Тем не менее о каприйской школе приходится вспоминать не без горечи{248}.
В школе был талантливый рабочий, по прозвищу «Старовер», который открыто являлся в нашей среде «агентом» Ленина… Пошатнулся и сам Михаил Вилонов… Ему казалось, что будущее всего выводка первой партийной школы омрачается перспективой борьбы в своей собственной, в большевистской среде.
Эта позиция Вилонова вызвала целую грозу над ним. Богданов, Алексинский объявили его буквально изменником. Теперь, когда я оглядываюсь назад, я считаю такое отношение к Вилонову крайне несправедливым. Но страсти в то время были в большом разгаре.
Вилонов с ленинцами уехали в Париж, а остальные отправились в Россию […].
Вскоре после того как скончалась каприйская школа, должен был собраться международный Копенгагенский съезд.

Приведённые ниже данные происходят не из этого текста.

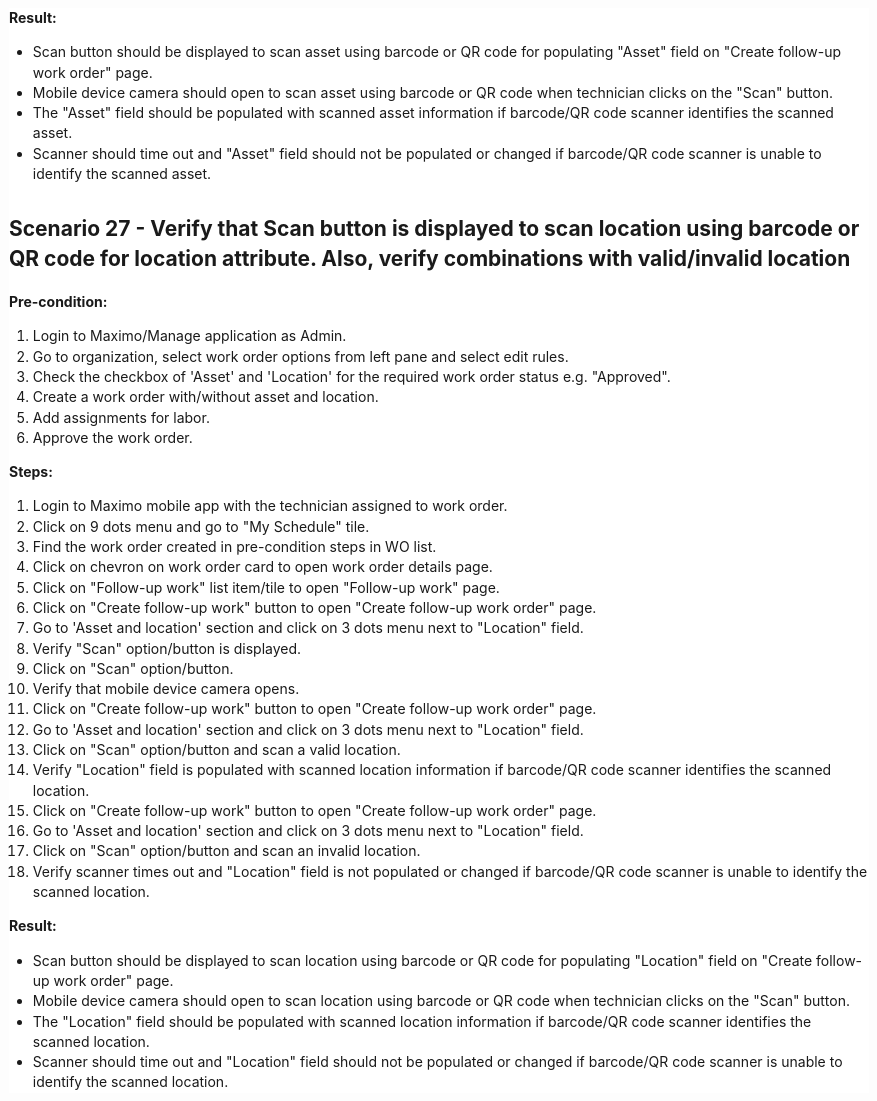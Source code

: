 **Result:**

- Scan button should be displayed to scan asset using barcode or QR code for populating "Asset" field on "Create follow-up work order" page.
- Mobile device camera should open to scan asset using barcode or QR code when technician clicks on the "Scan" button.
- The "Asset" field should be populated with scanned asset information if barcode/QR code scanner identifies the scanned asset.
- Scanner should time out and "Asset" field should not be populated or changed if barcode/QR code scanner is unable to identify the scanned asset.

## Scenario 27 - Verify that Scan button is displayed to scan location using barcode or QR code for location attribute. Also, verify combinations with valid/invalid location

**Pre-condition:**

1. Login to Maximo/Manage application as Admin.
2. Go to organization, select work order options from left pane and select edit rules.
3. Check the checkbox of 'Asset' and 'Location' for the required work order status e.g. "Approved".
4. Create a work order with/without asset and location.
5. Add assignments for labor.
6. Approve the work order.

**Steps:**

1. Login to Maximo mobile app with the technician assigned to work order.
2. Click on 9 dots menu and go to "My Schedule" tile.
3. Find the work order created in pre-condition steps in WO list.
4. Click on chevron on work order card to open work order details page.
5. Click on "Follow-up work" list item/tile to open "Follow-up work" page.
6. Click on "Create follow-up work" button to open "Create follow-up work order" page.
7. Go to 'Asset and location' section and click on 3 dots menu next to "Location" field.
8. Verify "Scan" option/button is displayed.
9. Click on "Scan" option/button.
10. Verify that mobile device camera opens.
11. Click on "Create follow-up work" button to open "Create follow-up work order" page.
12. Go to 'Asset and location' section and click on 3 dots menu next to "Location" field.
13. Click on "Scan" option/button and scan a valid location.
14. Verify "Location" field is populated with scanned location information if barcode/QR code scanner identifies the scanned location.
15. Click on "Create follow-up work" button to open "Create follow-up work order" page.
16. Go to 'Asset and location' section and click on 3 dots menu next to "Location" field.
17. Click on "Scan" option/button and scan an invalid location.
18. Verify scanner times out and "Location" field is not populated or changed if barcode/QR code scanner is unable to identify the scanned location.

**Result:**

- Scan button should be displayed to scan location using barcode or QR code for populating "Location" field on "Create follow-up work order" page.
- Mobile device camera should open to scan location using barcode or QR code when technician clicks on the "Scan" button.
- The "Location" field should be populated with scanned location information if barcode/QR code scanner identifies the scanned location.
- Scanner should time out and "Location" field should not be populated or changed if barcode/QR code scanner is unable to identify the scanned location.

На предшествовавшем Штутгартском съезде, тотчас же после моего приезда за границу (1907 г.), я участвовал в качестве представителя большевиков, и участие мое там было весьма активным: я был избран в комиссию этого конгресса по выработке взаимоотношений между партией и профессиональными союзами.
Большевики […] слили свои тезисы с тезисами Де Брукера, стоявшего в то время на синтетической точке зрения необходимости рассматривать их рядом с партией — как второе, весьма существенное оружие рабочего класса в борьбе за социализм.
Стоя на этой позиции, я делал доклады в русской секции и в комиссии, причем бороться приходилось мне главным образом с Плехановым, стоявшим одновременно на точке зрения нейтрализма профессиональных союзов и на точке зрения пренебрежения к ним как революционному орудию.